Prevention of overfitting in cryo-EM structure determination

Sjors HW Scheres; Shaoxia Chen

doi:10.1038/nmeth.2115

. Author manuscript; available in PMC: 2016 Jun 17.

Published in final edited form as: Nat Methods. 2012 Sep;9(9):853–854. doi: 10.1038/nmeth.2115

Prevention of overfitting in cryo-EM structure determination

Sjors HW Scheres ¹, Shaoxia Chen ¹

PMCID: PMC4912033 EMSID: EMS53085 PMID: 22842542

In the field of single-particle analysis of electron cryo-microscopy (cryo-EM) data, a growing concern that some resolution claims might not be substantiated by the data has been one of the instigators of community-wide efforts to develop new validation tools¹. A known issue with commonly used cryo-EM structure determination procedures is their liability to overfit the data. Most procedures counter overfitting by low-pass filtering, but the effective frequencies for these filters are often based on suboptimal Fourier Shell Correlation² (FSC) procedures. In the suboptimal procedure, FSC curves are calculated between reconstructions from two halves of the data, while a single model is used to determine the relative orientations of all particles. It is well known that bias towards noise in the single model may inflate the resulting resolution estimates. To illustrate this, we applied the suboptimal procedure to a simulated cryo-EM data set of 20,212 GroEL particles. Whereas the reported resolution was 4.6 Å, the true resolution of the map was only 7.8 Å. Also the presence of expected density features in the map does not necessarily provide sufficient evidence for a resolution claim: we could make convincingly looking figures of apparent side-chain density that in reality corresponded to overfitted noise (Supplementary Figure 1). Consequently, overfitting may remain undetected and interpretation of cryo-EM maps may be subject to errors.

The dangers of overfitting have been recognized, and refinement procedures with resolution-dependent weighting schemes to reduce overfitting have been proposed^3,4. However, two known solutions to prevent it are not in common use. By refining two models independently (one for each half of the data), so-called gold-standard¹ FSC curves may be calculated that are free from spurious correlations. Alternatively, the data used for the orientation determination may be limited to a user-specified frequency, so that model bias beyond that frequency may be avoided. However, the argument that withholding part of the data from the refinement would substantially deteriorate the orientations and thereby the quality of the structure has prevented the wide-spread use of either of these solutions. In what follows, we prove this thesis to be false.

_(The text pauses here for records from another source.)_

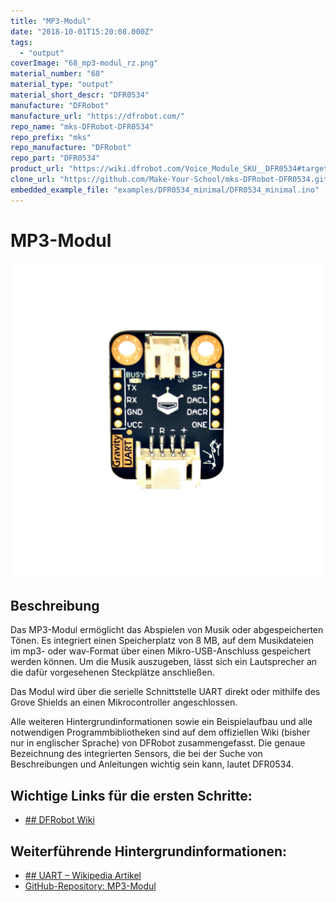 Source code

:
 ```yaml
---
title: "MP3-Modul"
date: "2018-10-01T15:20:08.000Z"
tags: 
  - "output"
coverImage: "68_mp3-modul_rz.png"
material_number: "68"
material_type: "output"
material_short_descr: "DFR0534"
manufacture: "DFRobot"
manufacture_url: "https://dfrobot.com/"
repo_name: "mks-DFRobot-DFR0534"
repo_prefix: "mks"
repo_manufacture: "DFRobot"
repo_part: "DFR0534"
product_url: "https://wiki.dfrobot.com/Voice_Module_SKU__DFR0534#target_0"
clone_url: "https://github.com/Make-Your-School/mks-DFRobot-DFR0534.git"
embedded_example_file: "examples/DFR0534_minimal/DFR0534_minimal.ino"
---
```



# MP3-Modul

![MP3-Modul](./68_mp3-modul_rz.png)

## Beschreibung
Das MP3-Modul ermöglicht das Abspielen von Musik oder abgespeicherten Tönen. Es integriert einen Speicherplatz von 8 MB, auf dem Musikdateien im mp3- oder wav-Format über einen Mikro-USB-Anschluss gespeichert werden können. Um die Musik auszugeben, lässt sich ein Lautsprecher an die dafür vorgesehenen Steckplätze anschließen.

Das Modul wird über die serielle Schnittstelle UART direkt oder mithilfe des Grove Shields an einen Mikrocontroller angeschlossen.

Alle weiteren Hintergrundinformationen sowie ein Beispielaufbau und alle notwendigen Programmbibliotheken sind auf dem offiziellen Wiki (bisher nur in englischer Sprache) von DFRobot zusammengefasst. Die genaue Bezeichnung des integrierten Sensors, die bei der Suche von Beschreibungen und Anleitungen wichtig sein kann, lautet DFR0534.


<!-- currently no valid example available...
## Beispiel

schau dir das Minimal-Beispiel an:

```c++:public/mks/parts/mks-DFRobot-DFR0534/examples/DFR0534_minimal/DFR0534_minimal.ino
// look in the linked file.
```
-->

<!-- infolist -->

## Wichtige Links für die ersten Schritte:

- [## DFRobot Wiki](https://wiki.dfrobot.com/Voice_Module_SKU__DFR0534#target_0)

## Weiterführende Hintergrundinformationen:

- [## UART – Wikipedia Artikel](https://de.wikipedia.org/wiki/Universal_Asynchronous_Receiver_Transmitter)
- [GitHub-Repository: MP3-Modul](https://github.com/s-light/MYS__68-MP3-Modul/blob/master/DFR0534/README.md)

Analysis of simulated data with realistic signal-to-noise ratios (SNRs) indicates that the accuracy of the orientation determination is not affected by the exclusion of high-frequency terms, nor by the use of a model that is reconstructed from only half of the particles (Supplementary Figure 2). These simulations illustrate that only the low-medium frequency terms in the individual particles contain sufficiently high SNRs to contribute significantly to the orientation determination, which is in good agreement with experimental evidence that cryo-EM particles may be aligned accurately using only low-frequency data⁵. Because in most cryo-EM studies the low-medium frequencies of reconstructions from half of the particles are not expected to be significantly worse than those of reconstructions from all particles, we hypothesize that overfitting may be prevented without a notable loss of resolution using either frequency-limited refinement or refinement based on gold-standard FSCs. Since the former involves a decision by the user, i.e. choosing the frequency at which to limit the refinement, we favour gold-standard FSCs and implemented a procedure to independently refine two models as a script on top of the conventional projection matching protocol in the XMIPP package⁶ (Supplementary Figure 3 & Supplementary Software).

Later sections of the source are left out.